BEGIN

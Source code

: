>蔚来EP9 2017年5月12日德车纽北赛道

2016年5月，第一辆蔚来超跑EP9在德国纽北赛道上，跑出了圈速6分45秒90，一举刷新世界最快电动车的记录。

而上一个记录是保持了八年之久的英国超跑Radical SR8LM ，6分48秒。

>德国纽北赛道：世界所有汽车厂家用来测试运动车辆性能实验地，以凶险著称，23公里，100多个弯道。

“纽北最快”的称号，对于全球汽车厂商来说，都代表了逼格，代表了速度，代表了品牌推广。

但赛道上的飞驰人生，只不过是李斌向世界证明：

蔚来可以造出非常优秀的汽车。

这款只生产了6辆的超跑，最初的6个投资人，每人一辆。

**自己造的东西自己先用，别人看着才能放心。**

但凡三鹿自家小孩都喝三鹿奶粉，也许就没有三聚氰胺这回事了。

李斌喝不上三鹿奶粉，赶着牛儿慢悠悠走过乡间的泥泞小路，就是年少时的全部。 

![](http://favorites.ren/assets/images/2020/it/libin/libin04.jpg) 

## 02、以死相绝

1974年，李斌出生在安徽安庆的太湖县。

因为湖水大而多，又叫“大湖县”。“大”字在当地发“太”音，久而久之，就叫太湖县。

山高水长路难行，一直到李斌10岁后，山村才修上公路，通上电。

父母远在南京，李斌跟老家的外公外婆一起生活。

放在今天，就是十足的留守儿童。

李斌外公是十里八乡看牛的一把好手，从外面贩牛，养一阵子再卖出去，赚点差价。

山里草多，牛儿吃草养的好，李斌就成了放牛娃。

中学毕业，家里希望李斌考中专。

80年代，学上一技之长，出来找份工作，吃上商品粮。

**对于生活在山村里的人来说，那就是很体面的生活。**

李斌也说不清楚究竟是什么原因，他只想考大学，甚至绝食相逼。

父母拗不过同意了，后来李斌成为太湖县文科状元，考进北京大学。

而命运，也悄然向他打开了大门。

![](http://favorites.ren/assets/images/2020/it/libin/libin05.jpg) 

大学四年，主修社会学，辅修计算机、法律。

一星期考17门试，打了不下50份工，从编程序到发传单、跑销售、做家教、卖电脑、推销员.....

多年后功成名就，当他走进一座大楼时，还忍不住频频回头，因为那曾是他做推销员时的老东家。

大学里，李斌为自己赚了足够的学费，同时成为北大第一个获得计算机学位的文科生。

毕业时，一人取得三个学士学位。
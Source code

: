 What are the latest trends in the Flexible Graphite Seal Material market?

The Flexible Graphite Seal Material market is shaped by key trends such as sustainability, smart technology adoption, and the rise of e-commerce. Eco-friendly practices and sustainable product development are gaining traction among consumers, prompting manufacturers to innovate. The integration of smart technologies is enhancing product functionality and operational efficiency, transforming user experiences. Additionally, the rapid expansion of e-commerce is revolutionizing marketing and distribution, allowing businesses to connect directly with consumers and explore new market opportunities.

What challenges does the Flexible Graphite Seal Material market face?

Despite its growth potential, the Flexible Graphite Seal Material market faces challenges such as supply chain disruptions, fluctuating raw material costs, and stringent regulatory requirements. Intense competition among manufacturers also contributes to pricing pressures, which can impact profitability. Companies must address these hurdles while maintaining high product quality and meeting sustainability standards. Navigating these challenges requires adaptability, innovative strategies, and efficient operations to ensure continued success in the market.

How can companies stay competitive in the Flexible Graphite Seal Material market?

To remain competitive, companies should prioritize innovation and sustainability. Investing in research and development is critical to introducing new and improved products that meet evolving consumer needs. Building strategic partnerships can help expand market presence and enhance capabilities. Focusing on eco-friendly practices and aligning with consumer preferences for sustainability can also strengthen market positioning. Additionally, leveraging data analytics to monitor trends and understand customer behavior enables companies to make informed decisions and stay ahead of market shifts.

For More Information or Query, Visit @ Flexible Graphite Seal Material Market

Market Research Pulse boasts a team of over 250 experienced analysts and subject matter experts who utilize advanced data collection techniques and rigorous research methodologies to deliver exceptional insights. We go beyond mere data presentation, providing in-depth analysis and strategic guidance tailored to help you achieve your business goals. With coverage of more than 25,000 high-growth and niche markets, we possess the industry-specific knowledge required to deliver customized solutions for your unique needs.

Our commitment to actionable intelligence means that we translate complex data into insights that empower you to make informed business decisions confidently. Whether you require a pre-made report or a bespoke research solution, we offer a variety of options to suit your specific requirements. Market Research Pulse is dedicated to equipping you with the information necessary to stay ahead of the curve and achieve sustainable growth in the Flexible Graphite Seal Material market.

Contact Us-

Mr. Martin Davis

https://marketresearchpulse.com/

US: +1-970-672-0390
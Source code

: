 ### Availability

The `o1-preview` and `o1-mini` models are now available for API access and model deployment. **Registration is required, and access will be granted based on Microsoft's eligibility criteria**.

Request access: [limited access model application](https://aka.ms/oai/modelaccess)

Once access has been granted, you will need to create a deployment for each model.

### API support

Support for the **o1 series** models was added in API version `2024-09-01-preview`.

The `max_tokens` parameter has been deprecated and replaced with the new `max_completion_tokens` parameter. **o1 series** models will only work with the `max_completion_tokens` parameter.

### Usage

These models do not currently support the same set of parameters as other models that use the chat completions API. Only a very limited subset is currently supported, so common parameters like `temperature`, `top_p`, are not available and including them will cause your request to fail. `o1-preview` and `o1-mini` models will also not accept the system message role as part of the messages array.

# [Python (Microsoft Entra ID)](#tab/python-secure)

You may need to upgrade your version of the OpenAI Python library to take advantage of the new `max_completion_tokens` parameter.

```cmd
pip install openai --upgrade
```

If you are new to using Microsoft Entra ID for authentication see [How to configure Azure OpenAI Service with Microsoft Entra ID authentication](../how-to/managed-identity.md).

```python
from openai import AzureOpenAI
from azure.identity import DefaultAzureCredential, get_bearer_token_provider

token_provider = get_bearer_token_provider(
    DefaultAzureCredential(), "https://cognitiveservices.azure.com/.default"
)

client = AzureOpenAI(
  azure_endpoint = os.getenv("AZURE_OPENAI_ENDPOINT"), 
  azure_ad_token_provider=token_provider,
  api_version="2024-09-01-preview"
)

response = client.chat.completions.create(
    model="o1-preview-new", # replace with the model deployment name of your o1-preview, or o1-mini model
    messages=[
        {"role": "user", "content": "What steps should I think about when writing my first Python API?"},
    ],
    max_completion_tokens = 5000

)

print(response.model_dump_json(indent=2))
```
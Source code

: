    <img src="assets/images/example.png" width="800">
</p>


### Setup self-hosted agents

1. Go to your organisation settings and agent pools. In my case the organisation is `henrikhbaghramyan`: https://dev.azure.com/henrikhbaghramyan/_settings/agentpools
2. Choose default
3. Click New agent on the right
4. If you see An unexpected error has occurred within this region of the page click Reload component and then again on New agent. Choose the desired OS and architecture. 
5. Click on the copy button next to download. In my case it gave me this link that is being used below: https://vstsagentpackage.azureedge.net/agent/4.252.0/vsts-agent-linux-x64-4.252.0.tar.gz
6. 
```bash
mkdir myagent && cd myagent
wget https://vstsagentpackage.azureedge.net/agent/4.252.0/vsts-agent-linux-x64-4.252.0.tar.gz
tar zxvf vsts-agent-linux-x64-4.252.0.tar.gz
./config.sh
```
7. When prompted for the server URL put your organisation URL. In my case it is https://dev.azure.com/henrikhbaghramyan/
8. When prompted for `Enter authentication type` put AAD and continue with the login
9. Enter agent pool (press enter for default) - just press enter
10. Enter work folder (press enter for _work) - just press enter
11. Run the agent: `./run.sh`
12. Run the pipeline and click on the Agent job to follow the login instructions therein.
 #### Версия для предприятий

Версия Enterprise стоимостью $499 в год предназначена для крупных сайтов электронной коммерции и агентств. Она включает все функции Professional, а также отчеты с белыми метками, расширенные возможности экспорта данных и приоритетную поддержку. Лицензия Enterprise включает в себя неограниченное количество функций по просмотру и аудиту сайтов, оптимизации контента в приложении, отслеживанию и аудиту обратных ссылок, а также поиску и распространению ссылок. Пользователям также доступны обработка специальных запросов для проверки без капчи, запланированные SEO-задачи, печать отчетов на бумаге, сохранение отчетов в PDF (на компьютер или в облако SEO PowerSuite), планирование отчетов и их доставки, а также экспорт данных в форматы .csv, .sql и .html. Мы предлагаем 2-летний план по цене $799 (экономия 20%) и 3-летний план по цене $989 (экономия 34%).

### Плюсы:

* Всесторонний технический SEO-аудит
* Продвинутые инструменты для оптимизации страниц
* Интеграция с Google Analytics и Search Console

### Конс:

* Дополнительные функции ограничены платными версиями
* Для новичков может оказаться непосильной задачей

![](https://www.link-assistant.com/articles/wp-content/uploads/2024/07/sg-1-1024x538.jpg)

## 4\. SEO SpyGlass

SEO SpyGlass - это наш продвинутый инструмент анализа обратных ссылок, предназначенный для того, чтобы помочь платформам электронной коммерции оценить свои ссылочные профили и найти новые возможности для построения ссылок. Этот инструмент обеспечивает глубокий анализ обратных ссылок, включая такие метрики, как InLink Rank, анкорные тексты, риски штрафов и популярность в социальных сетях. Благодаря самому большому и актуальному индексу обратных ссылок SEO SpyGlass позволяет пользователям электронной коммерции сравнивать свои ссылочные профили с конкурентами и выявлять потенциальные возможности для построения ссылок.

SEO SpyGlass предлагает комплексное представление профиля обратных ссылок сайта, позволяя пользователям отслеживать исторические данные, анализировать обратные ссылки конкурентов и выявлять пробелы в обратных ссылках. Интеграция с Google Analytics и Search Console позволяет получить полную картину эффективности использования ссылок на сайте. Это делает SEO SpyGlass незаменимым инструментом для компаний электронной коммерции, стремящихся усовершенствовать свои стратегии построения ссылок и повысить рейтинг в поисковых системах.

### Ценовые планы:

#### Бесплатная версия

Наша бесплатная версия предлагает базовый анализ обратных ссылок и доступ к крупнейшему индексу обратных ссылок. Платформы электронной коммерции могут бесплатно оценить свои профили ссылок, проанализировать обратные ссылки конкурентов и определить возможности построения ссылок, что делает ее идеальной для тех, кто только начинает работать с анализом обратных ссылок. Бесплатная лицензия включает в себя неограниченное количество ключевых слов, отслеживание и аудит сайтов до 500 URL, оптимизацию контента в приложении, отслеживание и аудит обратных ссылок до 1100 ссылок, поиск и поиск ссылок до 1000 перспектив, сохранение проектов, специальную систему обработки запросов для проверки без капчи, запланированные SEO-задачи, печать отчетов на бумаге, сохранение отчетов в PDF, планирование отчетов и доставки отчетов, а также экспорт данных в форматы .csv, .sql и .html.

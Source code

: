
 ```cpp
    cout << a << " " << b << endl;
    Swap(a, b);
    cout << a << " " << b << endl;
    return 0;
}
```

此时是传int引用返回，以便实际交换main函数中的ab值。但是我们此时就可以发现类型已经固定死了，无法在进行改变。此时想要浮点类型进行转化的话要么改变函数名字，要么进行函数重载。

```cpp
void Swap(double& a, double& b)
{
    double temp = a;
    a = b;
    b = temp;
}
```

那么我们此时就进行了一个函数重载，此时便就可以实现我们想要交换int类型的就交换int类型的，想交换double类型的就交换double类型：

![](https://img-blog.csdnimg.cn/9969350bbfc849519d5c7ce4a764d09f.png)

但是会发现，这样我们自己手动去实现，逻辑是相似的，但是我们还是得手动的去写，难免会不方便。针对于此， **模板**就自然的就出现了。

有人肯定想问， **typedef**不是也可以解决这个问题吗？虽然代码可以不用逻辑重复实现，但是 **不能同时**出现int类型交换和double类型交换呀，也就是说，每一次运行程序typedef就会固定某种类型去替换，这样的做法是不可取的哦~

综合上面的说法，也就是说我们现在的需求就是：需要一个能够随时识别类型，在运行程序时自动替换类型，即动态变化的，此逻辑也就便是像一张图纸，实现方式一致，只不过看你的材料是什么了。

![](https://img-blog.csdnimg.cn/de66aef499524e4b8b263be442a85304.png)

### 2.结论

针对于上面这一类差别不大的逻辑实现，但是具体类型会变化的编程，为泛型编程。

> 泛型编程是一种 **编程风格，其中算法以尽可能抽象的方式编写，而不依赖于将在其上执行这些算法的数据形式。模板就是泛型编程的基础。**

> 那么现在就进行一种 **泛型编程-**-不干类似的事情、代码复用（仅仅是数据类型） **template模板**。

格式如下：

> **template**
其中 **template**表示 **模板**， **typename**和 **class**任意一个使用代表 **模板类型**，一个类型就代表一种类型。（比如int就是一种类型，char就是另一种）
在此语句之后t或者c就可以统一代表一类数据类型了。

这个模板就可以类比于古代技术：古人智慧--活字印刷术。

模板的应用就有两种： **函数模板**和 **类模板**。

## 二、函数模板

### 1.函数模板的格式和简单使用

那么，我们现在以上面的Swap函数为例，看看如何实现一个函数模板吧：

END

The task calls for all lines in the entries that hold "this".

4. If you see An unexpected error has occurred within this region of the page click Reload component and then again on New agent. Choose the desired OS and architecture. 
5. Click on the copy button next to download. In my case it gave me this link that is being used below: https://vstsagentpackage.azureedge.net/agent/4.252.0/vsts-agent-linux-x64-4.252.0.tar.gz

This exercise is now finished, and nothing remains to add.